You don't get used to it.

I mean, you do, sort of, sure. Everyone remembers their first nikkyo. Hoo-boy. For so many of us, it's the first technique we feel, when we ask that neighbor, or cousin, or new teacher: "so, what's this aikido stuff you're talking about?"

"Grab my wrist," the neighbor says, taking a break from mowing his lawn.

Boom. Nikkyo. Nage has lots of control, it requires little or no ukemi beyond the intuitive "ouch" and crouch; so, for dealing with first-timers, it's a go-to technique. And we are all first-timers at some point. And we all remember that first nikkyo. The sensation of every third resident of China using your wrist as a crash-test dummy for learning acupuncture, all at once. Then, it gets better. You get a little used to it. Your wrists get stronger, then larger, and if you stick with it, somebody one day says that grabbing your wrist is like grabbing steel cable.

You do not get used to anything over the course of a single day.

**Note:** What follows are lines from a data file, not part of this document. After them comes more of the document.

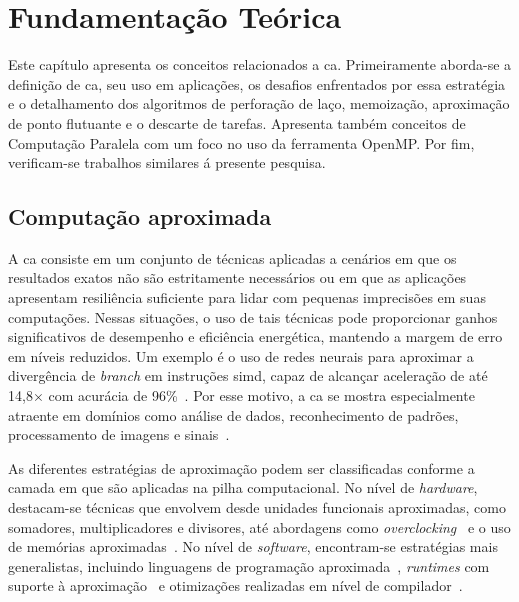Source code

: \chapter{Fundamentaç\~ao Te\'orica}\label{cap:fundamentacaoTeorica}

Este capítulo apresenta os conceitos relacionados a \gls{ca}. Primeiramente aborda-se a definição de \gls{ca}, seu uso em aplicações, os desafios enfrentados por essa estratégia e o detalhamento dos algoritmos de perforação de laço, memoização, aproximação de ponto flutuante e o descarte de tarefas. Apresenta também conceitos de Computação Paralela com um foco no uso da ferramenta OpenMP. Por fim, verificam-se trabalhos similares á presente pesquisa.

\section{Computação aproximada}\label{sec:compAprox}

A \gls{ca} consiste em um conjunto de técnicas aplicadas a cenários em que os resultados exatos não são estritamente necessários ou em que as aplicações apresentam resiliência suficiente para lidar com pequenas imprecisões em suas computações. Nessas situações, o uso de tais técnicas pode proporcionar ganhos significativos de desempenho e eficiência energética, mantendo a margem de erro em níveis reduzidos. Um exemplo é o uso de redes neurais para aproximar a divergência de \textit{branch} em instruções \gls{simd}, capaz de alcançar aceleração de até 14,8$\times$ com acurácia de 96\%~\cite{grigorian2015}. Por esse motivo, a \gls{ca} se mostra especialmente atraente em domínios como análise de dados, reconhecimento de padrões, processamento de imagens e sinais~\cite{mittal2016, chippa2013}.

As diferentes estratégias de aproximação podem ser classificadas conforme a camada em que são aplicadas na pilha computacional. No nível de \textit{hardware}, destacam-se técnicas que envolvem desde unidades funcionais aproximadas, como somadores, multiplicadores e divisores, até abordagens como \textit{overclocking}~\cite{leon2025a,leon2025b} e o uso de memórias aproximadas~\cite{fabricio2020}. No nível de \textit{software}, encontram-se estratégias mais generalistas, incluindo linguagens de programação aproximada~\cite{sampson2015}, \textit{runtimes} com suporte à aproximação~\cite{li2018,reis2024} e otimizações realizadas em nível de compilador~\cite{oliveira2024a,oliveira2024b}.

Five hours of aikido for me, today, spread out over three classes. Twice a week, lately, I've been enjoying this indulgence of time and exertion. Today, I started to feel the wear on my knees in hour two. It did not go away. I did not get used to it. Fifteen minutes into what would have been the sixth hour, I was done for the day, not because I wanted to be, but because I had to be. And, even after limping to the car, and then into the house, for a reason having nothing to do with the pre-existing leg injury, my head's too preoccupied looking forward to tomorrow's three hours of class to really feel the pain from today. It's probably time to take some aspirin, before the subconscious absorbs the blog and figures out how the body's supposed to feel.

The Next Day, Delayed.

The leg is there. No denying it; the leg is there. However, everything is a little more motile than I'd expected. What pain persists serves, mostly, as a reminder to keep stretching, both before and after practice, and just about any other free moment of the day, in the hopes that I might one day walk, once again, in a manner unlike that of a pirate.

This just-enough-nagging brand of hurt had me looking around the mat last night. Mostly, I know my fellow students' longer-lasting ailments. I know who has the truly bad knee. The guy who needs the hip replacement but refuses the surgery. The woman whose wrists always, always hurt. Last night's was an interesting study. We all watch the same sensei, then we do innumerable, personal variations on that central standard. A little more apparent than usual last night was the fact that our personal derivations from the source often take one of three forms: response to pain; aversion to pain; and laziness. There's a second, huge category, of simply not getting it, with its own sub-categories, but that's a different post under a different topic on some future day. I was reminded last night in a very visceral way that, just as we aim to avoid hurting our uke in the process of blending--for the sake of his reflexive cooperation, and circularity, and morality, etc., etc., etc...--the path we take and the form we use to accomplish that blending has quite a lot to do with avoiding hurting ourselves.

This is something I hadn't thought of in a while. How much horse stance hurts; and just plain-old hanmi. Especially when you're just starting out, or nursing an injury, and probably in the practice of later years, just standing still can be incredibly, unendurably strenuous. Maintaing that posture, while dealing with someone flinging hands and feet and headbutts at you? Well: there's your difficulty right there. Aikido's hard becuase standing upright is hard. Our evolutionary ancestors knew all about this pain; Aikido reminds us of it.